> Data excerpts
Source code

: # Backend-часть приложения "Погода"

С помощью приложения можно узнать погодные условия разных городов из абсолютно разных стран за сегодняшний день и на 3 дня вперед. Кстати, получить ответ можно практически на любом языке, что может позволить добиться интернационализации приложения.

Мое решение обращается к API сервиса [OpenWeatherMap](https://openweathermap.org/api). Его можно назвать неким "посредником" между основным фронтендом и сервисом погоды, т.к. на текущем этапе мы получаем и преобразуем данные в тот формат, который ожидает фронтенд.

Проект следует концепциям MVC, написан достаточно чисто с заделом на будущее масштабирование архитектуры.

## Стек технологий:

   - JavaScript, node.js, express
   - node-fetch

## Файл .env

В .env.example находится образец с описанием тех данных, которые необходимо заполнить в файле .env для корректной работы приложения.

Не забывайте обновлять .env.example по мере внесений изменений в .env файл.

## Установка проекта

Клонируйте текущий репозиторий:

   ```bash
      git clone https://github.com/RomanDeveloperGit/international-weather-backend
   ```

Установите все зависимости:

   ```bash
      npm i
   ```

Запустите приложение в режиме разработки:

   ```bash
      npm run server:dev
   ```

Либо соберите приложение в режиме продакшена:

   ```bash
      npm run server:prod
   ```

> REQUIREMENT
Provide a faithful, complete copy of the entries above.

> ANSWER BOX
Source code

: # Backend-часть приложения "Погода"

С помощью приложения можно узнать погодные условия разных городов из абсолютно разных стран за сегодняшний день и на 3 дня вперед. Кстати, получить ответ можно практически на любом языке, что может позволить добиться интернационализации приложения.

Мое решение обращается к API сервиса [OpenWeatherMap](https://openweathermap.org/api). Его можно назвать неким "посредником" между основным фронтендом и сервисом погоды, т.к. на текущем этапе мы получаем и преобразуем данные в тот формат, который ожидает фронтенд.

Проект следует концепциям MVC, написан достаточно чисто с заделом на будущее масштабирование архитектуры.

## Стек технологий:

   - JavaScript, node.js, express
   - node-fetch

## Файл .env

В .env.example находится образец с описанием тех данных, которые необходимо заполнить в файле .env для корректной работы приложения.

Не забывайте обновлять .env.example по мере внесений изменений в .env файл.

## Установка проекта

Клонируйте текущий репозиторий:

   ```bash
      git clone https://github.com/RomanDeveloperGit/international-weather-backend
   ```

Установите все зависимости:

   ```bash
      npm i
   ```

Запустите приложение в режиме разработки:

   ```bash
      npm run server:dev
   ```

Либо соберите приложение в режиме продакшена:

   ```bash
      npm run server:prod
   ```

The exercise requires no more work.